*Input data*

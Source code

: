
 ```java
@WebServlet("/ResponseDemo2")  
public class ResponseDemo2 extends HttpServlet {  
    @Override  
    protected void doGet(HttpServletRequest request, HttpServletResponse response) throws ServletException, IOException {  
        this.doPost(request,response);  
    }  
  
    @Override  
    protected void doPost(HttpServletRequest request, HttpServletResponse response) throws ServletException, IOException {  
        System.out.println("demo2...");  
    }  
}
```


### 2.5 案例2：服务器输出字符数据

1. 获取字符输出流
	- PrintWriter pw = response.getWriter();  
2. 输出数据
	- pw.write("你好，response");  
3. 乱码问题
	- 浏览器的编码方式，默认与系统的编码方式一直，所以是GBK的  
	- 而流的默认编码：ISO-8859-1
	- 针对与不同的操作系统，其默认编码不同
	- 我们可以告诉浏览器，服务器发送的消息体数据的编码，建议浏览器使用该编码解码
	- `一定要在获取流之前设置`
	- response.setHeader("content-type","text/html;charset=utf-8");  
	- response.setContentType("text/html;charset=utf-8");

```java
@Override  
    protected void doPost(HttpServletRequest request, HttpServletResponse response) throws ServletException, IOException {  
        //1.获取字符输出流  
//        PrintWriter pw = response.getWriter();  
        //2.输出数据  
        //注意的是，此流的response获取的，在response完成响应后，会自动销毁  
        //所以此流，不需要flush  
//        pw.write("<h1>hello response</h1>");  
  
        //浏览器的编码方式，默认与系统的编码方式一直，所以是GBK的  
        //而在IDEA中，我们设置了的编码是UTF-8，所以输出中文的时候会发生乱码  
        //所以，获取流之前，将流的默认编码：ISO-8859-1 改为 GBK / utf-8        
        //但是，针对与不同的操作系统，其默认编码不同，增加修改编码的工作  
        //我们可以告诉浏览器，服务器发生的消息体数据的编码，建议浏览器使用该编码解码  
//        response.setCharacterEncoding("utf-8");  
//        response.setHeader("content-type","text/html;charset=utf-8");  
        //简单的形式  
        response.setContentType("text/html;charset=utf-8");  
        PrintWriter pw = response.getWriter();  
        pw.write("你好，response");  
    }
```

*Aim of the exercise*
Copy here each line of the preceding records with "charset" in it.

*Task answer*
	- response.setHeader("content-type","text/html;charset=utf-8");  
	- response.setContentType("text/html;charset=utf-8");
//        response.setHeader("content-type","text/html;charset=utf-8");  
        response.setContentType("text/html;charset=utf-8");  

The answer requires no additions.